Is ghost gazumping against the law?

Published: 10/04/2014

Whilst the recovery in the housing market is good news it has sadly prompted a return of the phenomenon of gazumping – where a seller accepts an offer on their property only to later renege on the deal and accept a higher offer from another purchaser. However, there’s now a new twist to this – ‘ghost gazumping’ where sellers renegotiate after accepting an offer claiming they’ve had a higher bid when in fact there is no rival bidder.

‘This is a most unwelcome development,’ explained Eddie Goldsmith, Senior Partner at property solicitors Goldsmith Williams ‘and whilst the prospective buyer might feel that there should be a legal recourse in these circumstances the sad fact is that only when exchange of contracts takes place do the terms of the property deal become legally binding.

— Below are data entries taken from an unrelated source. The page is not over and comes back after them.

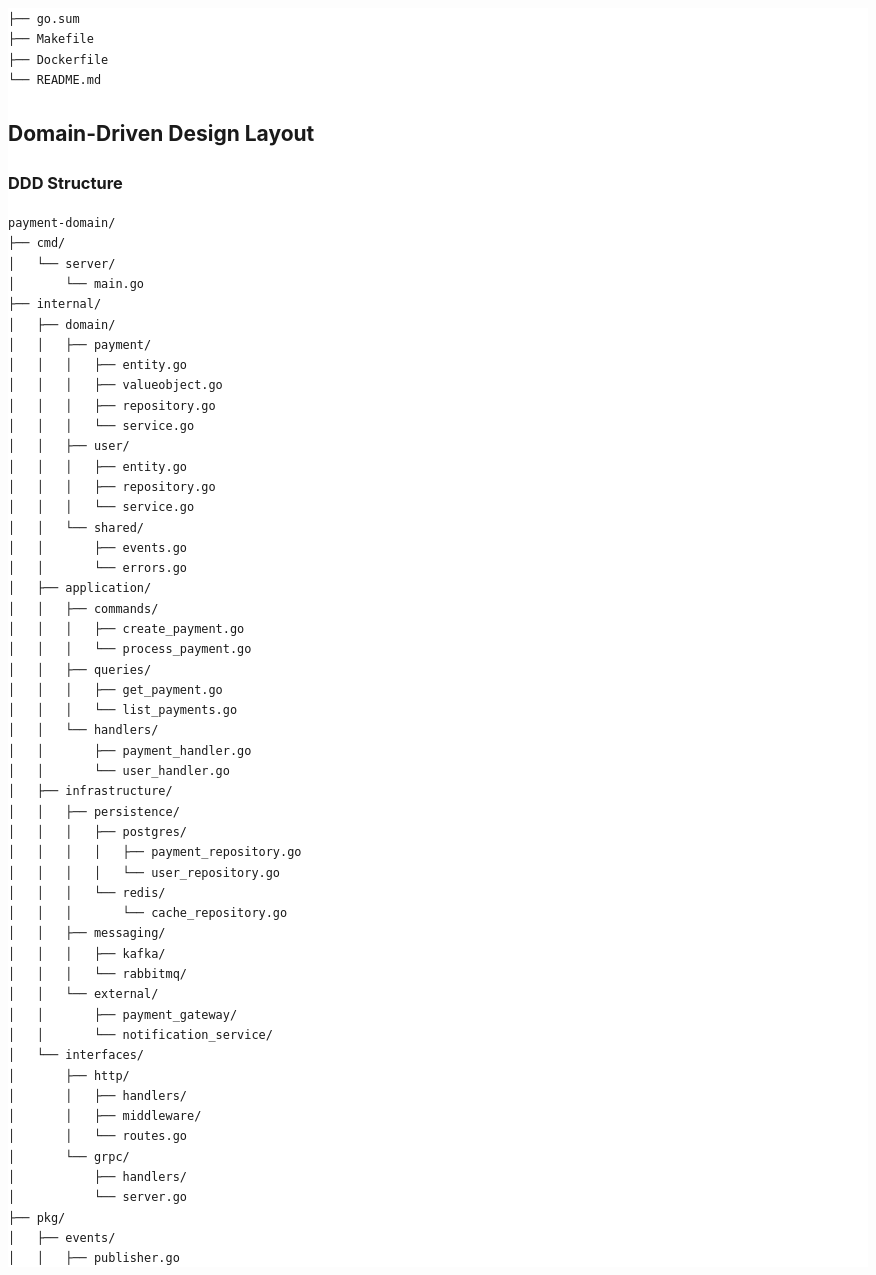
 ```
├── go.sum
├── Makefile
├── Dockerfile
└── README.md
```

## Domain-Driven Design Layout

### DDD Structure

```
payment-domain/
├── cmd/
│   └── server/
│       └── main.go
├── internal/
│   ├── domain/
│   │   ├── payment/
│   │   │   ├── entity.go
│   │   │   ├── valueobject.go
│   │   │   ├── repository.go
│   │   │   └── service.go
│   │   ├── user/
│   │   │   ├── entity.go
│   │   │   ├── repository.go
│   │   │   └── service.go
│   │   └── shared/
│   │       ├── events.go
│   │       └── errors.go
│   ├── application/
│   │   ├── commands/
│   │   │   ├── create_payment.go
│   │   │   └── process_payment.go
│   │   ├── queries/
│   │   │   ├── get_payment.go
│   │   │   └── list_payments.go
│   │   └── handlers/
│   │       ├── payment_handler.go
│   │       └── user_handler.go
│   ├── infrastructure/
│   │   ├── persistence/
│   │   │   ├── postgres/
│   │   │   │   ├── payment_repository.go
│   │   │   │   └── user_repository.go
│   │   │   └── redis/
│   │   │       └── cache_repository.go
│   │   ├── messaging/
│   │   │   ├── kafka/
│   │   │   └── rabbitmq/
│   │   └── external/
│   │       ├── payment_gateway/
│   │       └── notification_service/
│   └── interfaces/
│       ├── http/
│       │   ├── handlers/
│       │   ├── middleware/
│       │   └── routes.go
│       └── grpc/
│           ├── handlers/
│           └── server.go
├── pkg/
│   ├── events/
│   │   ├── publisher.go
```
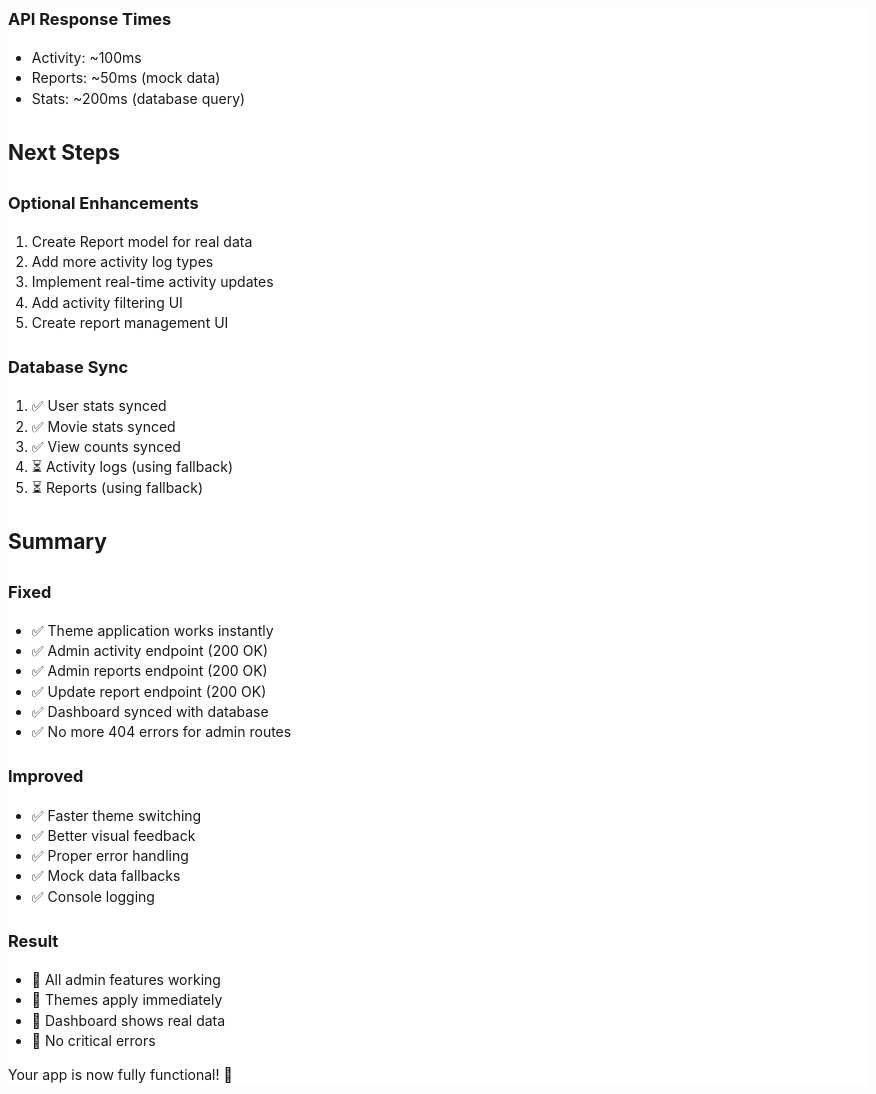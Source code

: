 ### API Response Times
- Activity: ~100ms
- Reports: ~50ms (mock data)
- Stats: ~200ms (database query)

## Next Steps

### Optional Enhancements
1. Create Report model for real data
2. Add more activity log types
3. Implement real-time activity updates
4. Add activity filtering UI
5. Create report management UI

### Database Sync
1. ✅ User stats synced
2. ✅ Movie stats synced
3. ✅ View counts synced
4. ⏳ Activity logs (using fallback)
5. ⏳ Reports (using fallback)

## Summary

### Fixed
- ✅ Theme application works instantly
- ✅ Admin activity endpoint (200 OK)
- ✅ Admin reports endpoint (200 OK)
- ✅ Update report endpoint (200 OK)
- ✅ Dashboard synced with database
- ✅ No more 404 errors for admin routes

### Improved
- ✅ Faster theme switching
- ✅ Better visual feedback
- ✅ Proper error handling
- ✅ Mock data fallbacks
- ✅ Console logging

### Result
- 🎉 All admin features working
- 🎉 Themes apply immediately
- 🎉 Dashboard shows real data
- 🎉 No critical errors

Your app is now fully functional! 🚀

However there are some measures that brokers can advise buyers take to seek to protect themselves from gazumping or ghost gazumping. For example once an offer is accepted the buyer can ask that the property is taken off the market or even request to enter into an agreement with the seller where the seller agrees to honour the buyers offer and the agreed price, although such agreements are uncommon. Purchasers could take out insurance cover to protect them if the deal falls through though this does come at a price.

Another tactic is to put pressure on all parties involved in the conveyancing to speed up the house purchase process thereby minimising the seller’s inclination to risk the transaction. Brokers can give their clients a real boost here by recommending conveyancers who hold the Law Society’s Conveyancing Quality Scheme accreditation as such firms are more likely to be on the lender’s panel and most likely to operate a streamlined and efficient conveyancing process.

That coupled with a firm that has online case access for clients and brokers alike helps keep the channels of communication between all parties open and enables the buyer to keep their seller on top of progress building trust between these two parties.

Whilst gazumping and ghost gazumping aren’t against the law – lawyers can do much to help brokers in turn help their client buyers avoid becoming victims of this worrying trend.’